Worked example: Harbor Supply inventory portal

Harbor Supply runs a wholesale parts catalog. Operations need a web portal where warehouse staff adjust stock levels, buyers search by SKU, and managers export reorder reports — without paying for a separate ERP seat per user.

Data model

An inventory app defines Supplier, Product (SKU, name, unit price, reorder threshold), and StockMovement (quantity delta, reason, timestamp, user FK). Product.supplier is a ForeignKey with select_related on list views. Movements append-only; stock is derived from the sum of movements or cached on Product.on_hand updated in a transaction.

Views and admin

Staff use the admin for bulk imports via django-import-export. Buyers get a ListView with search on SKU and name, paginated at 50 rows. A StockAdjustmentForm (ModelForm on StockMovement) records adjustments with audit trail. Managers trigger a nightly management command that emails a CSV of products below reorder threshold — scheduled via cron or Celery beat.

API layer

A read-only DRF ProductViewSet exposes JSON for the Harbor mobile scanner app. Serializers exclude cost fields buyers should not see. IsAuthenticated plus group-based permissions gate write endpoints. OpenAPI schema is generated for the partner team’s TypeScript client.

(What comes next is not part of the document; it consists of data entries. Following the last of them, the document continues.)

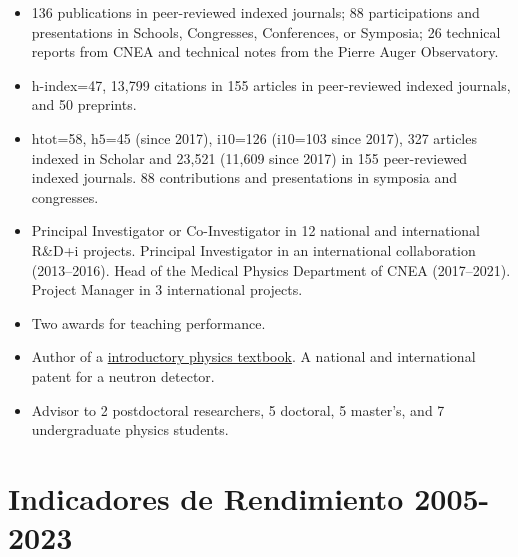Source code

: \begin{itemize}
\item {} 136 publications in peer-reviewed indexed journals; 88 participations and presentations in Schools, Congresses, Conferences, or Symposia; 26 technical reports from CNEA and technical notes from the Pierre Auger Observatory.
\item {} h-index=47, 13,799 citations in 155 articles in peer-reviewed indexed journals, and 50 preprints.
\item {} h${\text{tot}}$=58, h$5$=45 (since 2017), i${10}$=126 (i${10}$=103 since 2017), 327 articles indexed in Scholar and 23,521 (11,609 since 2017) in 155 peer-reviewed indexed journals. 88 contributions and presentations in symposia and congresses.
\item {} Principal Investigator or Co-Investigator in 12 national and international R\&D+i projects. Principal Investigator in an international collaboration (2013--2016). Head of the Medical Physics Department of CNEA (2017--2021). Project Manager in 3 international projects.
\item {} Two awards for teaching performance.
\item {} Author of a \href{https://editorial.unrn.edu.ar/index.php/catalogo/346/view_bl/62/lecturas-de-catedra/92/fisica-ia-de-las-galaxias-a-los-quarks}{introductory physics textbook}. A national and international patent for a neutron detector.
\item {} Advisor to 2 postdoctoral researchers, 5 doctoral, 5 master's, and 7 undergraduate physics students.
\end{itemize}

\else
\section*{Indicadores de Rendimiento 2005-2023}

Deployed behind Gunicorn + nginx on PostgreSQL, with static files on S3 via django-storages. Migrations run in CI before deploy; smoke tests hit /health/ and a fixture-backed product search.

Framework decision table

Need Prefer Why
Full-stack monolith, admin, auth, ORM Django Batteries included; conventions reduce decision fatigue
Typed async JSON API only FastAPI Lighter; auto OpenAPI; no template/admin overhead
Minimal microservice, few endpoints Flask or Starlette Less framework; you choose every library
Django monolith + mobile/SPA API Django + DRF Shared models and auth; serializers parallel ORM
Real-time WebSockets at scale Django Channels or separate Node service WSGI is request/response; ASGI adds async channel layers
Content site with minimal custom code Django + Wagtail CMS Editor-friendly pages on Django’s foundation

Common pitfalls

  • N+1 queries — listing 500 products without select_related fires 501 SQL round trips; use django-debug-toolbar in dev.
  • Fat views — business logic buried in views becomes untestable; move to model methods, managers, or service modules.
  • Changing AUTH_USER_MODEL late — must be set before first migration; retrofitting custom users is painful.
  • Synchronous external calls in views — blocking HTTP to payment APIs stalls workers; offload to Celery tasks.
  • Running migrations on every web dyno — race conditions on concurrent deploys; run migrations once in a release phase.
  • Trusting is_safe templates — marking user HTML safe enables XSS; sanitize or use a allowlist library.
  • SQLite in production — fine for prototypes; concurrent writes lock the file; use PostgreSQL for real traffic.

Production checklist

  • Set DEBUG=False, configure ALLOWED_HOSTS, and rotate SECRET_KEY from environment variables.
  • Use PostgreSQL with connection pooling (PgBouncer or CONN_MAX_AGE).
  • Run Gunicorn (sync) or Uvicorn (ASGI) behind nginx; collect static with collectstatic to S3 or CDN.
  • Enable HTTPS-only cookies, HSTS, and SECURE_* settings.
  • Schedule backups; test restore; version migrations in CI before deploy.
  • Add structured logging and error tracking (Sentry); expose /health/ for probes.
  • Pair with authentication vs authorization and SQL query optimization for scale.

Key takeaways

  • Django is a batteries-included Python framework for full-stack monoliths with ORM, admin, auth, and templates.
  • Apps modularize features; migrations version schema changes safely across environments.
  • QuerySet optimization (select_related, prefetch_related) separates fast sites from N+1 disasters.
  • Django REST Framework extends the same models to JSON APIs without a separate codebase.
  • Production Django means PostgreSQL, environment-based settings, async task queues for slow work, and migrations run once per deploy.